Kevin LaCRoix recently ran a post that discussed, among other things, the continuing uncertainty in California concerning the applicability of the Business Judgment Rule to officers of a bank (as opposed to the directors, to whom the rule clearly applies). We've discussed this issue previously (most recently, here and here). It's of major concern to bank officers, because the FDIC has been aggressive in its attempts to eviscerate what many corporate officers considered a good faith protection from the FDIC's Monday morning quarterbacking of decisions that seemed to be reasonable when made, but turned out poorly for the bank.
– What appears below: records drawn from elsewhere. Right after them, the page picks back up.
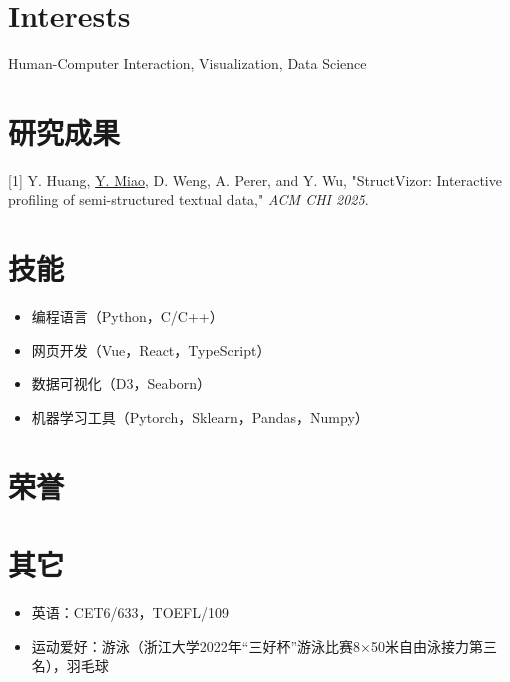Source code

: \documentclass{resume}
\begin{document}
\section{Interests}
Human-Computer Interaction, Visualization, Data Science

\section{研究成果}
{[1] Y. Huang, \uline{Y. Miao}, D. Weng, A. Perer, and Y. Wu, "StructVizor: Interactive profiling of
semi-structured textual data," \textit{ACM CHI 2025}.}


\section{技能}
\begin{itemize}[parsep=0.5ex]
    \item 编程语言（Python，C/C++）
    \item 网页开发（Vue，React，TypeScript）
    \item 数据可视化（D3，Seaborn）
    \item 机器学习工具（Pytorch，Sklearn，Pandas，Numpy）
\end{itemize}

\section{荣誉}

\section{其它}
\begin{itemize}[parsep=0.5ex]
  \item 英语：CET6/633，TOEFL/109
  \item 运动爱好：游泳（浙江大学2022年“三好杯”游泳比赛8×50米自由泳接力第三名），羽毛球
\end{itemize}

%
%
\end{document}
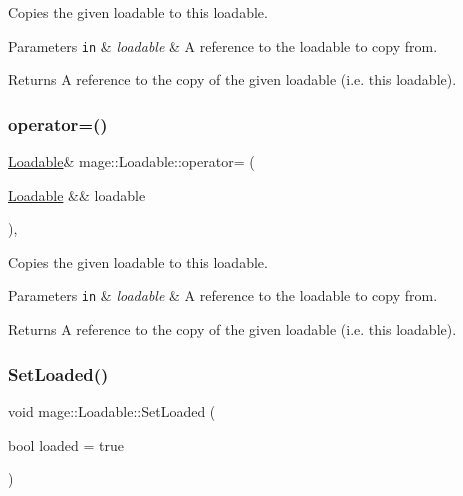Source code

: Copies the given loadable to this loadable.


\begin{DoxyParams}[1]{Parameters}
\mbox{\tt in}  & {\em loadable} & A reference to the loadable to copy from. \\
\hline
\end{DoxyParams}
\begin{DoxyReturn}{Returns}
A reference to the copy of the given loadable (i.\+e. this loadable). 
\end{DoxyReturn}
\hypertarget{classmage_1_1_loadable_adf203e75fa34f78e617fae0682be3444}{}\label{classmage_1_1_loadable_adf203e75fa34f78e617fae0682be3444} 
\subsubsection{\texorpdfstring{operator=()}{operator=()}\hspace{0.1cm}{\footnotesize\ttfamily [2/2]}}
{\footnotesize\ttfamily \hyperlink{classmage_1_1_loadable}{Loadable}\& mage\+::\+Loadable\+::operator= (\begin{DoxyParamCaption}\item[{\hyperlink{classmage_1_1_loadable}{Loadable} \&\&}]{loadable }\end{DoxyParamCaption})\hspace{0.3cm}{\ttfamily [protected]}, {\ttfamily [default]}}

Copies the given loadable to this loadable.


\begin{DoxyParams}[1]{Parameters}
\mbox{\tt in}  & {\em loadable} & A reference to the loadable to copy from. \\
\hline
\end{DoxyParams}
\begin{DoxyReturn}{Returns}
A reference to the copy of the given loadable (i.\+e. this loadable). 
\end{DoxyReturn}
\hypertarget{classmage_1_1_loadable_a932ff8b287c8e68e30a13804cba08ff2}{}\label{classmage_1_1_loadable_a932ff8b287c8e68e30a13804cba08ff2} 
\subsubsection{\texorpdfstring{Set\+Loaded()}{SetLoaded()}}
{\footnotesize\ttfamily void mage\+::\+Loadable\+::\+Set\+Loaded (\begin{DoxyParamCaption}\item[{bool}]{loaded = {\ttfamily true} }\end{DoxyParamCaption})\hspace{0.3cm}{\ttfamily [protected]}}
As Kevin notes, California courts that have ruled on the issue have issued contrary decisions, with some holding that California law does provide officers, as well as directors, with the protection afforded by the Business Judgment Rule, and other courts holding that the rule applies only to directors in California.
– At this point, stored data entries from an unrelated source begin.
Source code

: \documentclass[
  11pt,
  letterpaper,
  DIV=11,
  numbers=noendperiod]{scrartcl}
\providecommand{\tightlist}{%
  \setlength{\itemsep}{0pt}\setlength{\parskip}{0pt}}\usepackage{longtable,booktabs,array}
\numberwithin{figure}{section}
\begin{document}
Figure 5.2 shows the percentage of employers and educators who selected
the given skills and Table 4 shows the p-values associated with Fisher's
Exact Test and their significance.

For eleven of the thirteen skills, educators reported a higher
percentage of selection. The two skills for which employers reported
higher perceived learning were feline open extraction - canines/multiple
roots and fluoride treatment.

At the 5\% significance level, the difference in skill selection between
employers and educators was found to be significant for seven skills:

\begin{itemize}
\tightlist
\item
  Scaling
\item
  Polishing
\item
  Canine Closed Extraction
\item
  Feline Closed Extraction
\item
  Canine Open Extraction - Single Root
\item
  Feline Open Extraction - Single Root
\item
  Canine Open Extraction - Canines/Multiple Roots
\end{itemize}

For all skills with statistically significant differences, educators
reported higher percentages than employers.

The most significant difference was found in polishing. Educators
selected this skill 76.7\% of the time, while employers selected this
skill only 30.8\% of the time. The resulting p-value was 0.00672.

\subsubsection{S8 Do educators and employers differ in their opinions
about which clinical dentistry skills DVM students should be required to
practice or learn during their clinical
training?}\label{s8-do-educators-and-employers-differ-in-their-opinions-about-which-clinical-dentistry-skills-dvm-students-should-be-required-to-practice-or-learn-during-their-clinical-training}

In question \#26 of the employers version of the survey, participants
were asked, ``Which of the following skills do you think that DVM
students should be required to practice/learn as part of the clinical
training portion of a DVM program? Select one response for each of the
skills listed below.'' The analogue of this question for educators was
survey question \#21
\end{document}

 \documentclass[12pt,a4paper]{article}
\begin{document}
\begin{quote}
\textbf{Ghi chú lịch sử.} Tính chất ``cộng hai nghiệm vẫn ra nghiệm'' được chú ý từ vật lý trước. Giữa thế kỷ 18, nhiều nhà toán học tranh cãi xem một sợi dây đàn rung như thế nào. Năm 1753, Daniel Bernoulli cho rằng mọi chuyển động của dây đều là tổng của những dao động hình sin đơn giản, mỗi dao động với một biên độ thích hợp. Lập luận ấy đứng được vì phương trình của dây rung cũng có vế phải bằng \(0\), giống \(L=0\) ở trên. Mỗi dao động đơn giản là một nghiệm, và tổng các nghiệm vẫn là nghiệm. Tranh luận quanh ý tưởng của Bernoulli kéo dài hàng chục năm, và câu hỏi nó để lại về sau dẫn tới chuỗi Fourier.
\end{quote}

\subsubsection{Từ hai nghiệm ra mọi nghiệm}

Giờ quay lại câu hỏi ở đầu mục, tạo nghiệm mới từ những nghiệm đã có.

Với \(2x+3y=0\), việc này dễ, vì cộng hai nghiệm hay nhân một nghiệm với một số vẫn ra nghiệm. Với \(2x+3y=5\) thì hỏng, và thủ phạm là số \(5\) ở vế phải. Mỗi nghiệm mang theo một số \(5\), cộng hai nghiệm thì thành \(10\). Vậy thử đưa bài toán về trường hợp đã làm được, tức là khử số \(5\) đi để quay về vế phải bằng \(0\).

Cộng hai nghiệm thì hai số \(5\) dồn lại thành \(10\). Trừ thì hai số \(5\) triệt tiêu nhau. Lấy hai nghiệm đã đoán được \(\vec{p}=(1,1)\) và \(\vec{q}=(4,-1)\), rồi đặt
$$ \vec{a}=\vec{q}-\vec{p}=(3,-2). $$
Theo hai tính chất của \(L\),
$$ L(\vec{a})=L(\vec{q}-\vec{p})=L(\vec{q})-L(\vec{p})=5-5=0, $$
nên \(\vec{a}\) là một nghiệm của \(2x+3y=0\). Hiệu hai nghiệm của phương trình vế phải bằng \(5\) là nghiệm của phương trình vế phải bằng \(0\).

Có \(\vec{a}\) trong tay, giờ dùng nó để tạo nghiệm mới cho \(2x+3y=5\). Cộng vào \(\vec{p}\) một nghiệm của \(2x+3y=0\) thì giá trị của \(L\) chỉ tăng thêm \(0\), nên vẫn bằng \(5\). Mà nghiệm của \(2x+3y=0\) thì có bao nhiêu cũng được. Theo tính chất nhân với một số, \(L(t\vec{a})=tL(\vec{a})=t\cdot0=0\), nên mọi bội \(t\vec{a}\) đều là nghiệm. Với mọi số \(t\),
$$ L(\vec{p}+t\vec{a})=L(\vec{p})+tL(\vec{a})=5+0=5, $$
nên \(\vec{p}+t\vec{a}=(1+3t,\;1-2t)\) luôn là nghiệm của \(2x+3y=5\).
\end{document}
Kevin's latest post discusses a June 7, 2012 ruling by a federal district court judge in California that found that while officers were not entitled to the protections of the Business Judgment Rule that is incorporated into California statutory law, they may be able to raise the defense of the Business Judgment Rule as an affirmative common law defense.
In the decisions, which can be found here, Eastern District of California Judge Lawrence O’Neill held that the defendant officers cannot rely on the statutorily codified business judgment rule under California Corporations Code Section 309, because the statute by its terms refers only to officers not directors.
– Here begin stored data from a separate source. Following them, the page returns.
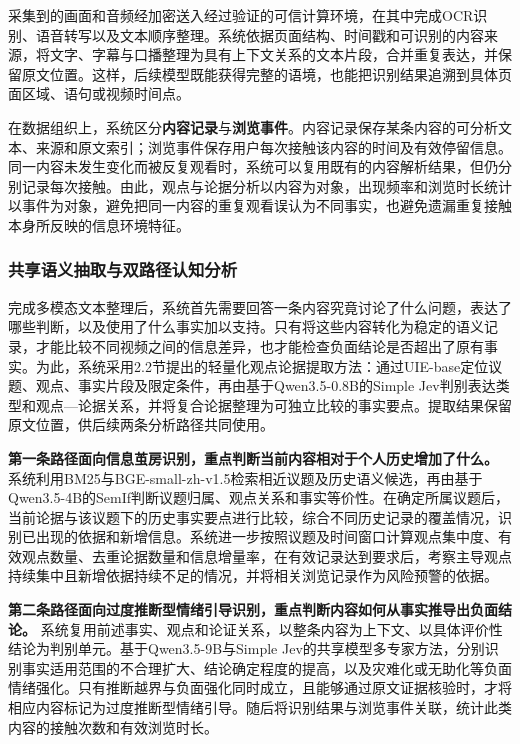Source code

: 采集到的画面和音频经加密送入经过验证的可信计算环境，在其中完成OCR识别、语音转写以及文本顺序整理。系统依据页面结构、时间戳和可识别的内容来源，将文字、字幕与口播整理为具有上下文关系的文本片段，合并重复表达，并保留原文位置。这样，后续模型既能获得完整的语境，也能把识别结果追溯到具体页面区域、语句或视频时间点。

在数据组织上，系统区分\textbf{内容记录}与\textbf{浏览事件}。内容记录保存某条内容的可分析文本、来源和原文索引；浏览事件保存用户每次接触该内容的时间及有效停留信息。同一内容未发生变化而被反复观看时，系统可以复用既有的内容解析结果，但仍分别记录每次接触。由此，观点与论据分析以内容为对象，出现频率和浏览时长统计以事件为对象，避免把同一内容的重复观看误认为不同事实，也避免遗漏重复接触本身所反映的信息环境特征。

\subsubsection{共享语义抽取与双路径认知分析}\label{section:2.1.3}

完成多模态文本整理后，系统首先需要回答一条内容究竟讨论了什么问题，表达了哪些判断，以及使用了什么事实加以支持。只有将这些内容转化为稳定的语义记录，才能比较不同视频之间的信息差异，也才能检查负面结论是否超出了原有事实。为此，系统采用2.2节提出的轻量化观点论据提取方法：通过UIE-base定位议题、观点、事实片段及限定条件，再由基于Qwen3.5-0.8B的Simple Jev判别表达类型和观点---论据关系，并将复合论据整理为可独立比较的事实要点。提取结果保留原文位置，供后续两条分析路径共同使用。

\textbf{第一条路径面向信息茧房识别，重点判断当前内容相对于个人历史增加了什么。} 系统利用BM25与BGE-small-zh-v1.5检索相近议题及历史语义候选，再由基于Qwen3.5-4B的SemIf判断议题归属、观点关系和事实等价性。在确定所属议题后，当前论据与该议题下的历史事实要点进行比较，综合不同历史记录的覆盖情况，识别已出现的依据和新增信息。系统进一步按照议题及时间窗口计算观点集中度、有效观点数量、去重论据数量和信息增量率，在有效记录达到要求后，考察主导观点持续集中且新增依据持续不足的情况，并将相关浏览记录作为风险预警的依据。

\textbf{第二条路径面向过度推断型情绪引导识别，重点判断内容如何从事实推导出负面结论。} 系统复用前述事实、观点和论证关系，以整条内容为上下文、以具体评价性结论为判别单元。基于Qwen3.5-9B与Simple Jev的共享模型多专家方法，分别识别事实适用范围的不合理扩大、结论确定程度的提高，以及灾难化或无助化等负面情绪强化。只有推断越界与负面强化同时成立，且能够通过原文证据核验时，才将相应内容标记为过度推断型情绪引导。随后将识别结果与浏览事件关联，统计此类内容的接触次数和有效浏览时长。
However, with respect to the defendant officers’ efforts to rely on the common law business judgment rule, Judge O’Neill also denied the defendants’ motion to dismiss -- but not on the basis that they could not rely on the business judgment rule; rather, he said only that “the business judgment rule is an affirmative defense which involves factual issues to preclude its application to dismiss the complaint’s claims.”
While Judge O’Neill did find that the defendants’ entitlement to rely on the common law business judgment rule is a factual issue, what he did not say is that the defendants were not entitled to rely on it as a matter of law. Which can be interpreted to suggest at least by negative inference that there is a common law business judgment rule separate and apart from the statutory provision, and defendants can rely on the common law rule, if they can establish as a factual matter that the qualify for the rule’s protection.
Well, in this case, a "negative inference" is better than no inference at all. On the other hand, as attorney Ronald Stevens, cited in one of my previous posts, asserts, there's no logical reason not to extend the rule to officers and the failure to do so "would produce a result that in the long term might well reduce the pool of qualified individuals willing to serve as bank directors and officers."
This sounds like it's a problem that might take a legislative fix. What are the chances of getting that done in California in the foreseeable future?